Medea curled her lip in a good imitation of her sun dragons’ snarls. “Meg belongs with her stepfather.” She swept a hand toward me as if pushing away some trash. “Not with this sorry excuse for a god.”
“Hey!” I protested. “If I had my powers—”
“But you don’t,” Medea said. “Look at yourself, Apollo. Look what your father has done to you! Not to worry, though. Your misery is at an end. I’ll squeeze out whatever power is left and put it to good use!”
Meg’s knuckles turned white on the grips of her swords. “What does she mean?” she muttered. “Hey, Magic Lady, what do you mean?”
The sorceress smiled. She no longer wore the crown of her birthright as princess of Colchis, but at her throat a golden pendant still gleamed—the crossed torches of Hecate. “Shall I tell her, Apollo, or should you? Surely you know why I’ve brought you here.”

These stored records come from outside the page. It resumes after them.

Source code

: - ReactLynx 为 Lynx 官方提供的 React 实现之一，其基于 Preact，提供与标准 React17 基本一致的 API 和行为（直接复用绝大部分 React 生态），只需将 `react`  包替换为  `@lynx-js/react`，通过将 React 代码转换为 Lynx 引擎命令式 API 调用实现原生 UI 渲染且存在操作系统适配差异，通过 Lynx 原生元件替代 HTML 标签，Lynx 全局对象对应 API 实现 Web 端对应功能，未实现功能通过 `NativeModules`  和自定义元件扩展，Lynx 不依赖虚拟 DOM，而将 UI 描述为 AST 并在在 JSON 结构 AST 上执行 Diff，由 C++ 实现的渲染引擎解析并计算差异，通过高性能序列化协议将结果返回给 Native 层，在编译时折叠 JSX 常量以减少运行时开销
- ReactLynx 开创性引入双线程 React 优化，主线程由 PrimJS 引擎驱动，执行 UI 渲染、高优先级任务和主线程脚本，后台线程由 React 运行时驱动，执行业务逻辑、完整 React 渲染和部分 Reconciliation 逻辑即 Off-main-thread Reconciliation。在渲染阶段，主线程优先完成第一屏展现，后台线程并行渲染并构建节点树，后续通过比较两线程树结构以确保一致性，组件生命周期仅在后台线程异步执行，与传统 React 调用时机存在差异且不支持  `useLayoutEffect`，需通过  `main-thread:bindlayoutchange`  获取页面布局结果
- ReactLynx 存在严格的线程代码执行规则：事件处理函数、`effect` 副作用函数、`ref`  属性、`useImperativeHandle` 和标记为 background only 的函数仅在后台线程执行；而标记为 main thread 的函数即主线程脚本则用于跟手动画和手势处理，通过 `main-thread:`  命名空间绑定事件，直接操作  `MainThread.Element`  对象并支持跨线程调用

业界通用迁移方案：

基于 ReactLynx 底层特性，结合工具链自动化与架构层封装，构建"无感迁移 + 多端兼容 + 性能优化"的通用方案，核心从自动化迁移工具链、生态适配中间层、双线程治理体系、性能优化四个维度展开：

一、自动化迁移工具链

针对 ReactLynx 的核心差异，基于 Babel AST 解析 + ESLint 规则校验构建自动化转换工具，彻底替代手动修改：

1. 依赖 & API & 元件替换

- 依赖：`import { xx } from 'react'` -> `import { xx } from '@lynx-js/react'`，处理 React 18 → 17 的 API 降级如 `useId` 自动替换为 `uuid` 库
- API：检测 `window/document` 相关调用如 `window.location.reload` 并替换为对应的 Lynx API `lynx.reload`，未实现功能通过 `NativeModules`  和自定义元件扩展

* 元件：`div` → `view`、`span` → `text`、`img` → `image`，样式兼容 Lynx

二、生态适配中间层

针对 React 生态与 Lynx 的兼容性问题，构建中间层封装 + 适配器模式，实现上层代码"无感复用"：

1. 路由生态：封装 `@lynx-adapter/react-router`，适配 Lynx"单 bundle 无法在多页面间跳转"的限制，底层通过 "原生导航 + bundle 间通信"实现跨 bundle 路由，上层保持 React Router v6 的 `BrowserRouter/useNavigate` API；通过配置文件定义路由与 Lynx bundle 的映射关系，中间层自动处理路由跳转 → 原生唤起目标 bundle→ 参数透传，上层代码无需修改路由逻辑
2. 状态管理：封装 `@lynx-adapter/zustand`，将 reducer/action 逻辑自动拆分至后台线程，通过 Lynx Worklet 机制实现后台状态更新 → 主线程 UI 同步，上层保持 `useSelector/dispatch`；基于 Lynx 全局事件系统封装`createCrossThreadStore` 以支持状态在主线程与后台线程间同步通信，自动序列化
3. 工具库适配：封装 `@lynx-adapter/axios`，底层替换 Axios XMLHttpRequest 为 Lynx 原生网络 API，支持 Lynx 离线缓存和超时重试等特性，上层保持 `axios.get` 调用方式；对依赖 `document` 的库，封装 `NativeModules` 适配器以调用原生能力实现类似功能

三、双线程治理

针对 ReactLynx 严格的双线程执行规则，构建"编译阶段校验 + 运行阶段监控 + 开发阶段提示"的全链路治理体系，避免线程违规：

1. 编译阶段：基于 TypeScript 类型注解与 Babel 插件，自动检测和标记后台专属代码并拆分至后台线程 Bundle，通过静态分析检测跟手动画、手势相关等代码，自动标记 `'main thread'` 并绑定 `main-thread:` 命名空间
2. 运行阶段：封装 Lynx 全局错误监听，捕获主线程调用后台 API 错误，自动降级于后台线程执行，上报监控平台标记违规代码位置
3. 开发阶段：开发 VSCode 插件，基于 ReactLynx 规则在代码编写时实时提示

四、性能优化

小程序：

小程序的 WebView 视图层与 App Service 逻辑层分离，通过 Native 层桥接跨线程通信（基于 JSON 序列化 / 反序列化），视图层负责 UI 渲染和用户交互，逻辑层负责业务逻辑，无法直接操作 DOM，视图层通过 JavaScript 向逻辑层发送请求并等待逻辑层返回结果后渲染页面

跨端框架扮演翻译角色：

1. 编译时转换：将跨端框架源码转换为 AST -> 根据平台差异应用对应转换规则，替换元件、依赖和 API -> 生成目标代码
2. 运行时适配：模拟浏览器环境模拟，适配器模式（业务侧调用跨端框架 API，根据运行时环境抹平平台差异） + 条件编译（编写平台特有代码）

Why she had brought me here.
As if each step I’d taken since climbing out of that dumpster in Manhattan had been preordained, orchestrated by her…The problem was: I found that entirely plausible. This sorceress had destroyed kingdoms. She had betrayed her own father by helping the original Jason steal the Golden Fleece. She had killed her own brother and chopped him to bits. She had murdered her own children. She was the most brutal and power-hungry of Hecate’s followers, and also the most formidable. Not only that, but she was a demigod of ancient blood, the granddaughter of Helios himself, former Titan of the sun.
Which meant…
It all came to me at once, a realization so horrible my knees buckled.